Material for this exercise section start
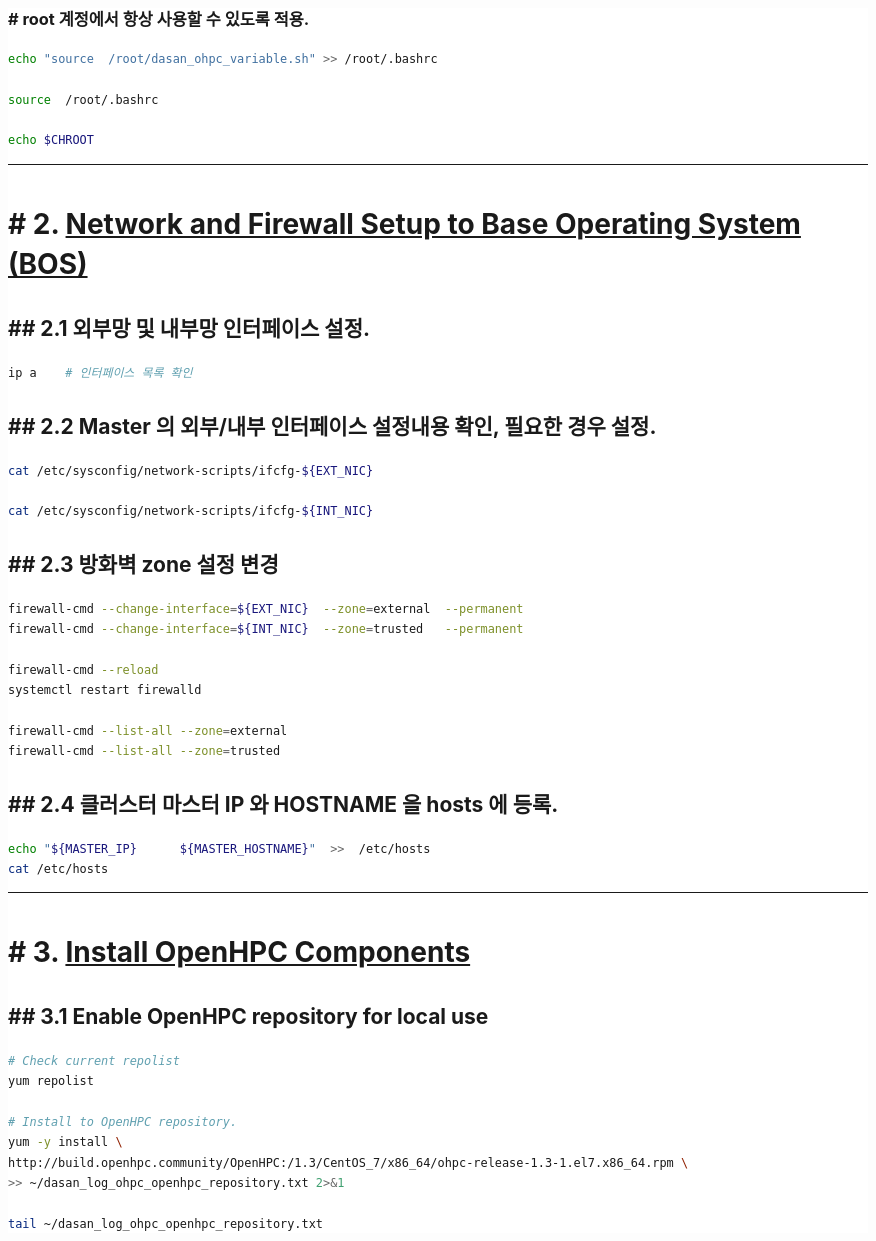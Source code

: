 ### # root 계정에서 항상 사용할 수 있도록 적용.
```bash
echo "source  /root/dasan_ohpc_variable.sh" >> /root/.bashrc

source  /root/.bashrc

echo $CHROOT

```

***

# # 2. [Network and Firewall Setup to Base Operating System (BOS)](#목차)

## ## 2.1 외부망 및 내부망 인터페이스 설정.

```bash
ip a    # 인터페이스 목록 확인  
```

## ## 2.2 Master 의 외부/내부 인터페이스 설정내용 확인, 필요한 경우 설정.
```bash
cat /etc/sysconfig/network-scripts/ifcfg-${EXT_NIC}

cat /etc/sysconfig/network-scripts/ifcfg-${INT_NIC}
```

## ## 2.3 방화벽 zone 설정 변경
```bash
firewall-cmd --change-interface=${EXT_NIC}  --zone=external  --permanent
firewall-cmd --change-interface=${INT_NIC}  --zone=trusted   --permanent

firewall-cmd --reload
systemctl restart firewalld

firewall-cmd --list-all --zone=external
firewall-cmd --list-all --zone=trusted
```

## ## 2.4 클러스터 마스터 IP 와 HOSTNAME 을 hosts 에 등록.
```bash
echo "${MASTER_IP}      ${MASTER_HOSTNAME}"  >>  /etc/hosts
cat /etc/hosts
```

***

# # 3. [Install OpenHPC Components](#목차)
## ## 3.1 Enable OpenHPC repository for local use
```bash
# Check current repolist
yum repolist

# Install to OpenHPC repository.
yum -y install \
http://build.openhpc.community/OpenHPC:/1.3/CentOS_7/x86_64/ohpc-release-1.3-1.el7.x86_64.rpm \
>> ~/dasan_log_ohpc_openhpc_repository.txt 2>&1  

tail ~/dasan_log_ohpc_openhpc_repository.txt
```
Material for this exercise section end
## Exercise
Search the lines above for the string "sysconfig" and copy each line that has it.

## Response box
cat /etc/sysconfig/network-scripts/ifcfg-${EXT_NIC}
cat /etc/sysconfig/network-scripts/ifcfg-${INT_NIC}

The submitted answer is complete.